*EXERCISE INSTRUCTIONS*.
Nothing but the lines below, from the first through the line containing "- **Accept**: text/xml", should be set down, each one exactly and without pictures.

*EXCERPTED RECORDS*.
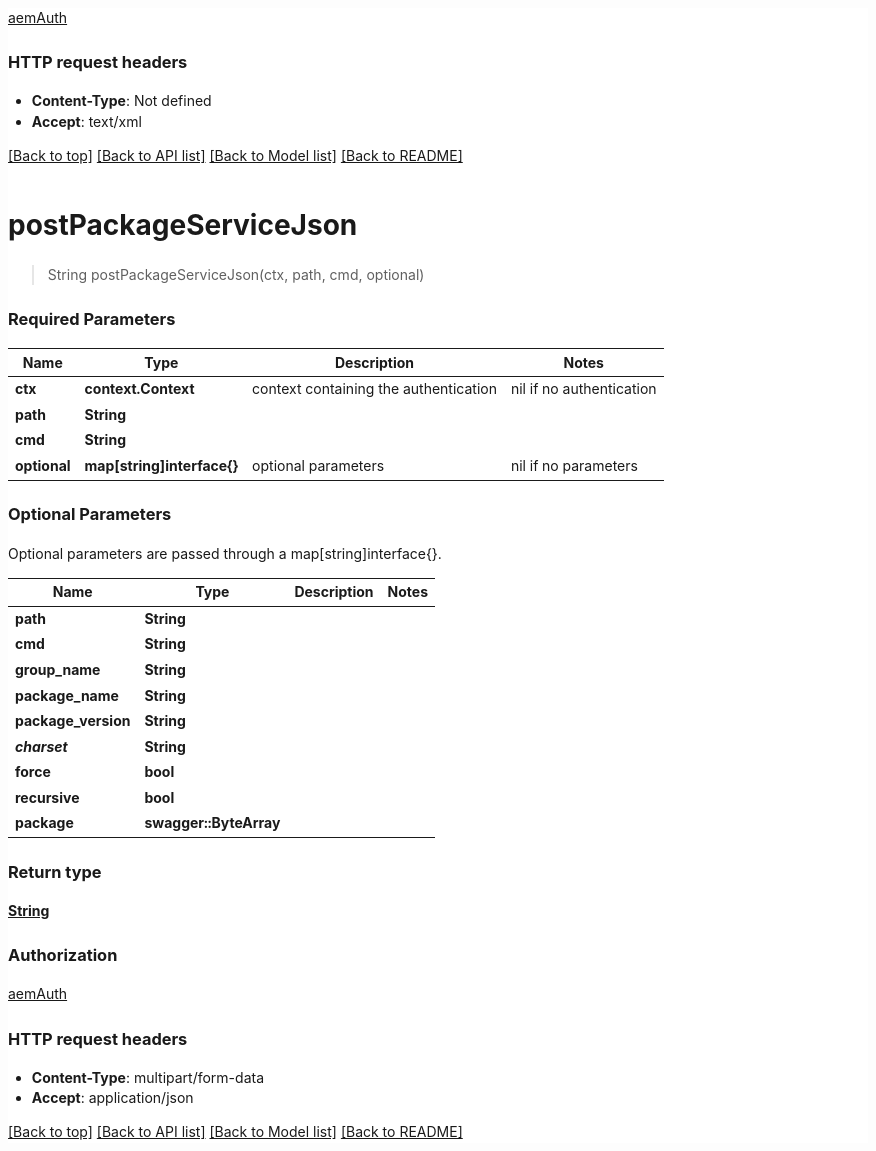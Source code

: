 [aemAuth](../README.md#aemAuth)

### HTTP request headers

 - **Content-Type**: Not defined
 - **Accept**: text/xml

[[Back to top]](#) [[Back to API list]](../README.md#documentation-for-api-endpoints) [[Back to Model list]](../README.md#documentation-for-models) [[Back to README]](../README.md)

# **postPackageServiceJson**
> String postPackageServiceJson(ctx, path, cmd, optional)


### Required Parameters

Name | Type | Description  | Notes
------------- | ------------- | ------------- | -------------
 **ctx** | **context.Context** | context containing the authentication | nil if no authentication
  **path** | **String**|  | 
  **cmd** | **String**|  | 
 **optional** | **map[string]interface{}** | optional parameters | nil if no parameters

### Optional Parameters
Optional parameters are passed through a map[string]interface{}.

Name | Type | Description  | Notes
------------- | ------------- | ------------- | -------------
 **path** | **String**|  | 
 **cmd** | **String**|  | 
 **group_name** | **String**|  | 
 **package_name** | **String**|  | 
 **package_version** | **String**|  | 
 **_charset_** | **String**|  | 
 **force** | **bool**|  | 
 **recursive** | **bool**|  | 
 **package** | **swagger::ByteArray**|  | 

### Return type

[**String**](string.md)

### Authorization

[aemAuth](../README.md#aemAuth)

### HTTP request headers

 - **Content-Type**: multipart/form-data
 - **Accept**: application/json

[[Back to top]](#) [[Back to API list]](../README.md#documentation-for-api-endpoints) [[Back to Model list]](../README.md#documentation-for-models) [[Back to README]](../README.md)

*COMPLETED TASK*.
Source code

: [aemAuth](../README.md#aemAuth)

### HTTP request headers

 - **Content-Type**: Not defined
 - **Accept**: text/xml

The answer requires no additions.